• _Work task_:
Reply with nothing but how many lines in the entries below include "wppus".

--- The records ---

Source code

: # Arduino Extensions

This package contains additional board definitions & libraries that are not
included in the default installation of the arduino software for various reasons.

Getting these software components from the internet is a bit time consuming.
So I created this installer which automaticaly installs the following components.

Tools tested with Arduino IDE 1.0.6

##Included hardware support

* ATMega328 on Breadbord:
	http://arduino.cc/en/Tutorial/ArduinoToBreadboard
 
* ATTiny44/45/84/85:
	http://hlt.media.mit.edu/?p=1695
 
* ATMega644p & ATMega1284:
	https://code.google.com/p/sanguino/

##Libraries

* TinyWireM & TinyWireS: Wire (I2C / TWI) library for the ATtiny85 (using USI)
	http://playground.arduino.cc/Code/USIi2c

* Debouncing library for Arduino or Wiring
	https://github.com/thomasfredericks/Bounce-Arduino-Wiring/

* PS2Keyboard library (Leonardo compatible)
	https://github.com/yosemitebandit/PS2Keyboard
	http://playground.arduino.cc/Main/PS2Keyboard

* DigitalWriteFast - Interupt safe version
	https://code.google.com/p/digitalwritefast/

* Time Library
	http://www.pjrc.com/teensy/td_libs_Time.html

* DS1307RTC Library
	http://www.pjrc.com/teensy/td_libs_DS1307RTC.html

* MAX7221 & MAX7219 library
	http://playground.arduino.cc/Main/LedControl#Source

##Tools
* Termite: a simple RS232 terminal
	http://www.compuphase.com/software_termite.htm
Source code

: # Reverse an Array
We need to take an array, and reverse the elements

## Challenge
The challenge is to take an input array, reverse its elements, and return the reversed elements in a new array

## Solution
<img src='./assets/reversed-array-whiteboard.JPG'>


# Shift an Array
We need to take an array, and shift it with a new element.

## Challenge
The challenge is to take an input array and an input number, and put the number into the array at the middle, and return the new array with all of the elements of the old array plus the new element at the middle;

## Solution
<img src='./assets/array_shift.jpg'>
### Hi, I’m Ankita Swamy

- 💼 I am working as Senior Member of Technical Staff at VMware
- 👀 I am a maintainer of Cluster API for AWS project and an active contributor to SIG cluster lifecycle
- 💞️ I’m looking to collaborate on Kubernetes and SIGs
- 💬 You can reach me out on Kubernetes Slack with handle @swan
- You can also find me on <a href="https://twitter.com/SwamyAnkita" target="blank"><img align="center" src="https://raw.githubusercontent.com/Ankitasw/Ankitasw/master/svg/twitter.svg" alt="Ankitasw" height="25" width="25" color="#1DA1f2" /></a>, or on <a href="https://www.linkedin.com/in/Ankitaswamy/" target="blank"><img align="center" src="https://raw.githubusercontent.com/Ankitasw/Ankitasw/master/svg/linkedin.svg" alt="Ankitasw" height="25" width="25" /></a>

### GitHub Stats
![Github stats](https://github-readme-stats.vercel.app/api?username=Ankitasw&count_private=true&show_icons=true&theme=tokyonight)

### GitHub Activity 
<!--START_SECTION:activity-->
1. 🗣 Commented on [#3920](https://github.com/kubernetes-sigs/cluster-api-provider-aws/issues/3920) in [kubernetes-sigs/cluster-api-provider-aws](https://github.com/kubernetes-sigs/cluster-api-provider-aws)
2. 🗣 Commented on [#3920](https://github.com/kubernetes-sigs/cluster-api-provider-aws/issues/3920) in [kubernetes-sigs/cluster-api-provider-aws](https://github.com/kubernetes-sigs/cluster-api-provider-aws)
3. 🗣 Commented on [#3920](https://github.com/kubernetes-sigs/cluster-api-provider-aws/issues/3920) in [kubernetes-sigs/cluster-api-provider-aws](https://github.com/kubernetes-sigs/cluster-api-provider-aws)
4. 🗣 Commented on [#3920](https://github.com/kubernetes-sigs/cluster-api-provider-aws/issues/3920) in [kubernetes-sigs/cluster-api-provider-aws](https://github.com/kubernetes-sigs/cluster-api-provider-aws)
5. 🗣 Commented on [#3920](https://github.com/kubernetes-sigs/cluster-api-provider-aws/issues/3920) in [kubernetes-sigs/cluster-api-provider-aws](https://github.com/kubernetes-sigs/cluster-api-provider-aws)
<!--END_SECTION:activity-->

---
--- The records ---

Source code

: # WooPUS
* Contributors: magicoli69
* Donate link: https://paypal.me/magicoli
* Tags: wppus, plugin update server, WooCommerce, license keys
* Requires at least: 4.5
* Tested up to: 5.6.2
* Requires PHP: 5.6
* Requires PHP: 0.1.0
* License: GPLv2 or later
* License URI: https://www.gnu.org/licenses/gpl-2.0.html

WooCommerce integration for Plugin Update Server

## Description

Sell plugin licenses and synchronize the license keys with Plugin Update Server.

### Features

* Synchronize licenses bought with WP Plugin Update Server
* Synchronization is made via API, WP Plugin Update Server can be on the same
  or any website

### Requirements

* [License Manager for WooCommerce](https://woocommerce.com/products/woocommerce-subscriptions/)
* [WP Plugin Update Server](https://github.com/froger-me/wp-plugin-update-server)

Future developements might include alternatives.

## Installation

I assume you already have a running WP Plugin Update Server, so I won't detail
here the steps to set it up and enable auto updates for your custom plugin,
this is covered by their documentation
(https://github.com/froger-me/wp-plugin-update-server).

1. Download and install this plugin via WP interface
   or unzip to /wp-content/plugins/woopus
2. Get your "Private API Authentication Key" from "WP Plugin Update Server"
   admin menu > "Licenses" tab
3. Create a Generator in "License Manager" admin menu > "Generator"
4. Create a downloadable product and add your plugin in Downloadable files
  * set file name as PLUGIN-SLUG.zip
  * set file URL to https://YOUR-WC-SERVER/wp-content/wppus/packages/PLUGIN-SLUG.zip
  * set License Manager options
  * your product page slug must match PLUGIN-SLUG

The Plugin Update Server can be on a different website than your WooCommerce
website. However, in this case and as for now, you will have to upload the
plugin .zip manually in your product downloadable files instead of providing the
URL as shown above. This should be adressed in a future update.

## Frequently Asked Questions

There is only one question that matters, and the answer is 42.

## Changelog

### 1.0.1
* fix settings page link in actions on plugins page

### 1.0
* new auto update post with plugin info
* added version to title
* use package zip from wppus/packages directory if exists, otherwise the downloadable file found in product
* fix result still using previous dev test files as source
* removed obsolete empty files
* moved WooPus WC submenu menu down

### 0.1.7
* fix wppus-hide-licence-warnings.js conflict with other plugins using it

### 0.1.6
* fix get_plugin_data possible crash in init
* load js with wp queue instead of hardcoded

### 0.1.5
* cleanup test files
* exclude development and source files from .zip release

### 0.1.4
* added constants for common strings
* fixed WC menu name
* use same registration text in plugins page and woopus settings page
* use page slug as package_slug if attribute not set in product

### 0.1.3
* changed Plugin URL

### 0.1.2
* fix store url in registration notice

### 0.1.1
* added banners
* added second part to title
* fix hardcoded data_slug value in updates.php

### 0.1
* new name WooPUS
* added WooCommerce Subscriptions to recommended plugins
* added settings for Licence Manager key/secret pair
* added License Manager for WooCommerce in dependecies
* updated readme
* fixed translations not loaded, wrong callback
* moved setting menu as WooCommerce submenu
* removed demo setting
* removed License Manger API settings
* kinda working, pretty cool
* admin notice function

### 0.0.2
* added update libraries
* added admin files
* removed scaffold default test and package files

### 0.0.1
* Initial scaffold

---

• _Your response_:
4